Simulating and Reconstructing the Primordial Universe
APA
(2025). Simulating and Reconstructing the Primordial Universe. Perimeter Institute. https://pirsa.org/25110117
MLA
Simulating and Reconstructing the Primordial Universe. Perimeter Institute, Nov. 27, 2025, https://pirsa.org/25110117
BibTex
@misc{ pirsa_PIRSA:25110117,
doi = {10.48660/25110117},
url = {https://pirsa.org/25110117},
author = {},
keywords = {Cosmology},
language = {en},
title = {Simulating and Reconstructing the Primordial Universe},
publisher = {Perimeter Institute},
year = {2025},
month = {nov},
note = {PIRSA:25110117 see, \url{https://pirsa.org}}
}
Abstract
Maximizing our chances of discovering new physics from next-generation cosmological surveys requires making robust theoretical predictions of the nonlinear processes governing both the early Universe and the late-time large-scale structure. In this talk, I will present advances in two complementary methods for constraining the physics of the early Universe with cosmological survey data: forward simulation from inflation to late-time observables, and machine-learning-assisted Bayesian reconstruction of primordial initial conditions. In the first approach, we study the early Universe by directly simulating its dynamics. I have developed the first code for simulating multifield inflationary theories on a discrete lattice with enough precision to robustly predict primordial non-Gaussianity in higher-order N-point correlation functions.

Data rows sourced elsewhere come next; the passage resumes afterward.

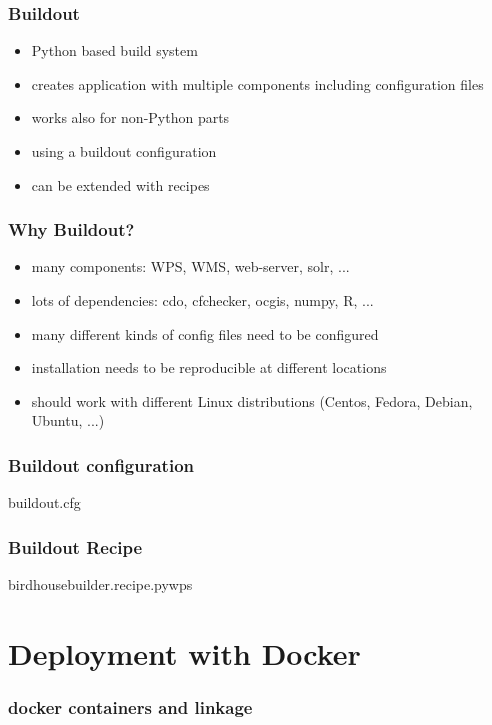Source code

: \documentclass{beamer}
\begin{document}
  \begin{frame}
    \frametitle{Buildout}
    \begin{itemize}
      \item Python based build system
      \item creates application with multiple components including configuration files
      \item works also for non-Python parts
      \item using a buildout configuration 
      \item can be extended with recipes
    \end{itemize}
  \end{frame}

  \begin{frame}
    \frametitle{Why Buildout?}
    \begin{itemize}
      \item many components: WPS, WMS, web-server, solr, ...
      \item lots of dependencies: cdo, cfchecker, ocgis, numpy, R, ...
      \item many different kinds of config files need to be configured 
      \item installation needs to be reproducible at different locations
      \item should work with different Linux distributions (Centos, Fedora, Debian, Ubuntu, ...)
    \end{itemize}
  \end{frame}

  \begin{frame}[shrink]
    \frametitle{Buildout configuration}
    \begin{block}{buildout.cfg}
      
    \end{block}
\end{frame}

  \begin{frame}[shrink]
    \frametitle{Buildout Recipe}
    \begin{block}{birdhousebuilder.recipe.pywps}
      
    \end{block}
\end{frame}


  \section{Deployment with Docker}

  \begin{frame}
    \frametitle{docker containers and linkage}
  \end{frame}
\end{document}
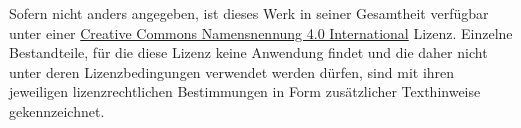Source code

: \documentclass[paper=a4,11pt,twoside,parskip=half-]{scrreprt} %
\begin{document}
\small  Sofern nicht anders angegeben, ist dieses Werk in seiner Gesamtheit verfügbar unter einer \href{https://creativecommons.org/licenses/by/4.0/}{\foreignlanguage{english}{Creative Commons} Namensnennung 4.0 International} Lizenz. %
Einzelne Bestandteile, für die diese Lizenz keine Anwendung findet und die daher nicht unter deren Lizenzbedingungen verwendet werden dürfen, sind mit ihren jeweiligen lizenzrechtlichen Bestimmungen in Form zusätzlicher Texthinweise gekennzeichnet. 
\end{document}
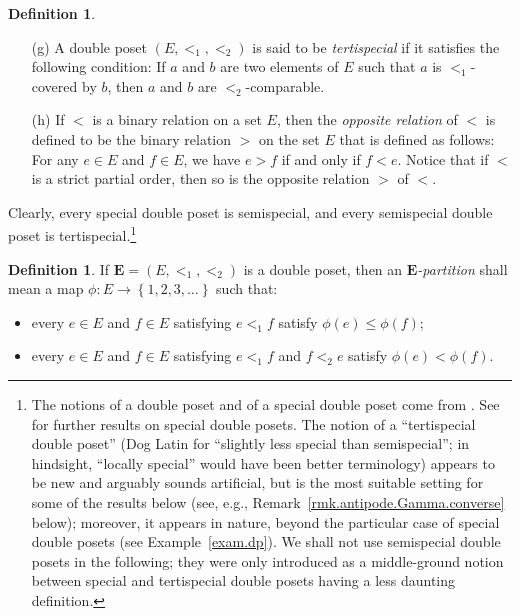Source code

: \documentclass[12pt]{article}
\theoremstyle{plain}
\theoremstyle{definition}
\newtheorem{definition}[theorem]{Definition}
\theoremstyle{remark}
\newcommand{\EE}{{\mathbf{E}}}
\begin{document}
\begin{definition}
\begin{itemize}
\item[(g)] A double poset
$\left(E, <_1, <_2\right)$ is said to be \textit{tertispecial} if
it satisfies the following condition: If $a$ and $b$ are two
elements of $E$ such that $a$ is $<_1$-covered by $b$, then $a$
and $b$ are $<_2$-comparable.

\item[(h)] If $<$ is a binary relation on a set $E$, then the
\textit{opposite relation} of $<$ is defined to be the binary
relation $>$ on the set $E$ that is defined as follows: For any
$e \in E$ and $f \in E$, we have $e > f$ if and only if $f < e$.
Notice that if $<$ is a strict partial order, then so
is the opposite relation $>$ of $<$.
\end{itemize}
\end{definition}

Clearly, every special double poset is semispecial, and every
semispecial double poset is tertispecial.\footnote{The notions of a
double poset and of a special double poset come from
\cite{Mal-Reu-DP}. See \cite{Foissy13} for further results on
special double posets.
The notion of a ``tertispecial double poset''
(Dog Latin for ``slightly less special than semispecial''; in
hindsight, ``locally special'' would have been better terminology)
appears to be new and arguably sounds artificial, but is the
most suitable setting for some of the results below (see, e.g.,
Remark~\ref{rmk.antipode.Gamma.converse} below); moreover,
it appears in nature, beyond the particular case of special
double posets (see Example~\ref{exam.dp}).
We shall not use semispecial
double posets in the following; they were only introduced as a
middle-ground notion between special and tertispecial double posets
having a less daunting definition.}

\begin{definition}
\label{def.E-partition}
If $\EE = \left(E, <_1, <_2\right)$ is a double poset, then
an \textit{$\EE$-partition} shall mean a map
$\phi : E \to \left\{ 1,2,3,\ldots\right\}$ such that:
\begin{itemize}
\item every $e \in E$ and $f \in E$ satisfying $e <_1 f$ satisfy
$\phi\left(e\right) \leq \phi\left(f\right)$;
\item every $e \in E$ and $f \in E$ satisfying $e <_1 f$ and
$f <_2 e$ satisfy $\phi\left(e\right) < \phi\left(f\right)$.
\end{itemize}
\end{definition}
\end{document}
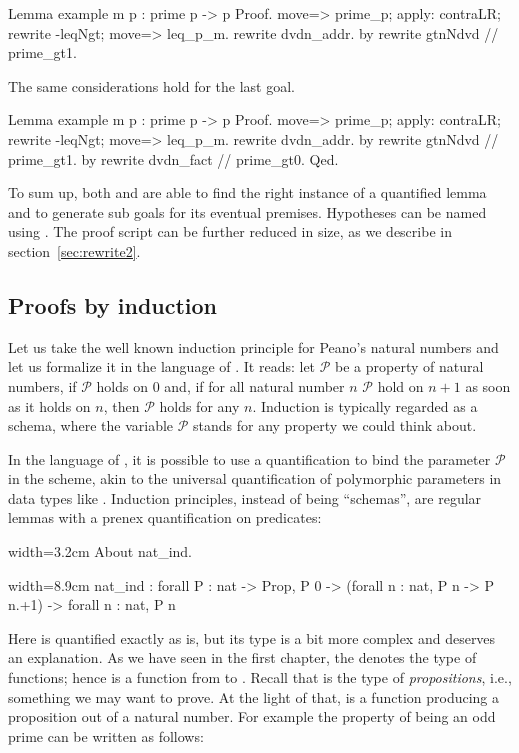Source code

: \begin{coq}{}{}
Lemma example m p : prime p -> p %
Proof.
move=> prime_p; apply: contraLR; rewrite -leqNgt; move=> leq_p_m.
rewrite dvdn_addr.
  by rewrite gtnNdvd // prime_gt1.
\end{coq}
The same considerations hold for the last goal.

\begin{coq}{}{}
Lemma example m p : prime p -> p %
Proof.
move=> prime_p; apply: contraLR; rewrite -leqNgt; move=> leq_p_m.
rewrite dvdn_addr.
  by rewrite gtnNdvd // prime_gt1.
by rewrite dvdn_fact // prime_gt0.
Qed.
\end{coq}

To sum up, both  and  are able to find the right
instance of a quantified lemma and to generate sub goals
for its eventual premises.  Hypotheses can be named using .
The proof script can be further reduced in size, as we describe in
section~\ref{sec:rewrite2}.

\subsection{Proofs by induction}\label{ssec:ind}

Let us take the well known induction principle for Peano's natural numbers
and let us formalize it in the language of \Coq{}.  It reads:
let $\mathcal{P}$ be a property of natural numbers, if
$\mathcal{P}$ holds on $0$ and, if for all natural number $n$
$\mathcal{P}$ hold on $n + 1$ as soon as it holds on $n$, then $\mathcal{P}$
holds for any $n$.  Induction is typically regarded as a schema, where
the variable $\mathcal{P}$ stands for any property we could think about.

In the language of \Coq{}, it is possible to use a quantification to
bind the parameter  $\mathcal{P}$ in the scheme, akin to the universal
quantification of polymorphic parameters in data types like
. Induction principles, instead of being ``schemas'', are
regular lemmas with a prenex quantification on predicates:

\begin{coq}{}{width=3.2cm}
About nat_ind.
\end{coq}
\begin{coqout}{}{width=8.9cm}
nat_ind : forall P : nat -> Prop,
  P 0 -> (forall n : nat, P n -> P n.+1) -> forall n : nat, P n
\end{coqout}
Here  is quantified exactly as  is, but its type is a bit more
complex and deserves an explanation.  As we have seen in the first
chapter, the \C{->} denotes the type of functions; hence  is a
function from  to .  Recall that  is the type
of \emph{propositions}, i.e., something we may want to prove.  At the
light of that,  is a function producing a proposition out of a natural
number.  For example the property of being an odd prime can be written as
follows:

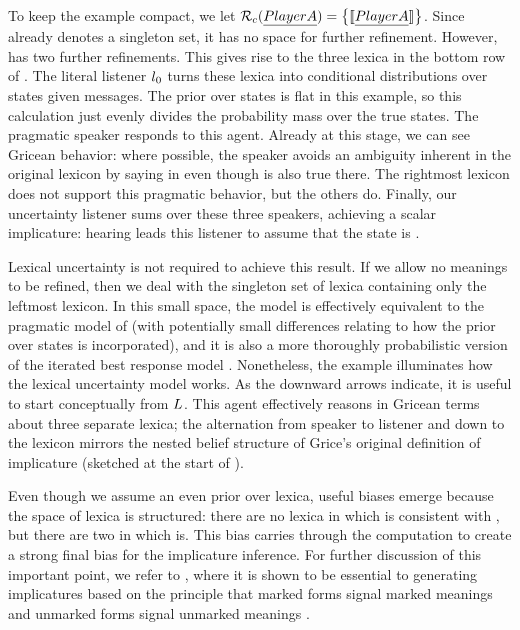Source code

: \documentclass[leqno]{article}
\begin{document}
To keep the example compact, we let $\mathcal{R}_{c}(\emph{Player A}) =
\left\{ \llbracket\emph{Player A}\rrbracket \right\}$. Since  already denotes a
singleton set, it has no space for further refinement. However,
 has two further refinements. This gives rise to the
three lexica in the bottom row of . The
literal listener $l_{0}$ turns these lexica into conditional
distributions over states given messages.  The prior over states is
flat in this example, so this calculation just evenly divides the
probability mass over the true states. The pragmatic speaker responds
to this agent. Already at this stage, we can see Gricean behavior:
where possible, the speaker avoids an ambiguity inherent in the
original lexicon by saying  in  even
though  is also true there. The rightmost
lexicon does not support this pragmatic behavior, but the others
do. Finally, our uncertainty listener sums over these three speakers,
achieving a scalar implicature: hearing  leads
this listener to assume that the state is .

Lexical uncertainty is not required to achieve this result. If we
allow no meanings to be refined, then we deal with the singleton set
of lexica containing only the leftmost lexicon. In this small space,
the model is effectively equivalent to the pragmatic model of
\citet{Frank:Goodman:2012} (with potentially small differences
relating to how the prior over states is incorporated), and it is also
a more thoroughly probabilistic version of the iterated best response
model \citep{Franke09DISS,Jaeger:2007,Jaeger:2011}. Nonetheless, the
example illuminates how the lexical uncertainty model works. As the
downward arrows indicate, it is useful to start conceptually from
$L$. This agent effectively reasons in Gricean
terms about three separate lexica; the alternation from speaker to
listener and down to the lexicon mirrors the nested belief structure
of Grice's original definition of implicature (sketched at the start
of ).

Even though we assume an even prior over lexica, useful biases emerge
because the space of lexica is structured: there are no lexica in
which  is consistent with , but there are two in
which  is. This bias carries through the computation to
create a strong final bias for the implicature inference. For further
discussion of this important point, we refer to
\citet{Bergen:Levy:Goodman:2014}, where it is shown to be essential to
generating implicatures based on the principle that marked forms
signal marked meanings and unmarked forms signal unmarked meanings
\citep{McCawley78,Horn84,Blutner98,Levinson00}.
\end{document}
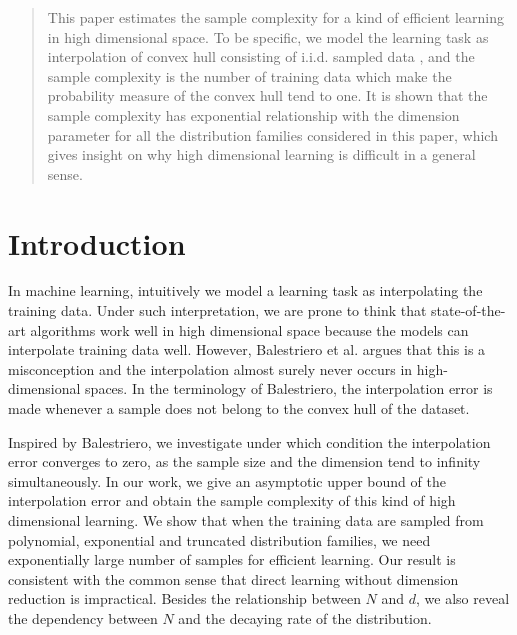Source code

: \documentclass[conference,a4paper]{IEEEtran}
\begin{document}
\maketitle

\begin{abstract}
  This paper estimates the sample complexity for a kind of efficient learning in high dimensional space.
  To be specific, we model the learning task as interpolation of convex hull consisting of i.i.d. sampled data
  , and the sample complexity is the number of training data which make the probability measure of the convex hull
  tend to one. It is shown that the sample complexity has exponential relationship with the dimension parameter for all the distribution families
  considered in this paper, which gives insight on why high dimensional learning is difficult in a general sense. 
\end{abstract}


\section{Introduction}
\label{sec:intro}
In machine learning, intuitively we model a learning task as interpolating the
training data. Under such interpretation, we are prone to think that state-of-the-art
algorithms work well in high dimensional space because the models can interpolate training data well. 
However, Balestriero et al. \cite{balestriero2021learning}
argues that this is a misconception and the interpolation almost surely never occurs in high-dimensional spaces.
In the terminology of Balestriero, the interpolation error is made whenever a sample does not belong to the convex hull of the dataset.

Inspired by Balestriero, we investigate under which condition the interpolation error converges to zero,
as the sample size and the dimension tend to infinity simultaneously. In our work, we give
an asymptotic upper bound of the interpolation error and obtain the sample complexity of this kind of
high dimensional learning. We show that when the training data are sampled from polynomial, exponential and truncated distribution families,
we need exponentially large number of samples for efficient learning. Our result is consistent with the common sense
that direct learning
without dimension reduction is impractical. Besides the relationship between $N$ and $d$,
we also reveal the dependency between $N$ and the decaying rate of the distribution.
\end{document}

Focusing on axion-U(1) inflation, we accurately characterize the rich phenomenology predicted by this model, including modifications to the power spectrum, bispectrum, and higher-order correlation functions that violate parity. Using the output of these inflation simulations as initial conditions for N-body simulations, we effectively simulate the entire history of the Universe from inflation to late-time large-scale structure, finally revealing what inflation actually predicts about the origin of structures in the Universe. In the second approach, we reconstruct the initial conditions of the Universe using Bayesian inference with a fast, accurate, differentiable model of large-scale structure formation. I developed the first field-level emulator for large-scale structure, training a convolutional neural network to map linear initial conditions directly to the late-time matter field as modelled by computationally expensive N-body simulations. The model accelerates predictions by a factor of 1000 over full N-body simulations and achieves percent-level accuracy at deeply nonlinear scales (1 Mpc), outperforming fast particle-mesh simulations. This field-level emulator opens the possibility of reconstructing the initial conditions of the Universe using Bayesian inference techniques that include information from late-time nonlinear scales, as I will demonstrate with an application to simulated data. This highly nontrivial task involved exploring a million-dimensional parameter space using Hamiltonian Monte Carlo sampling and was only possible due to the combined speed, accuracy, and differentiability of the emulator.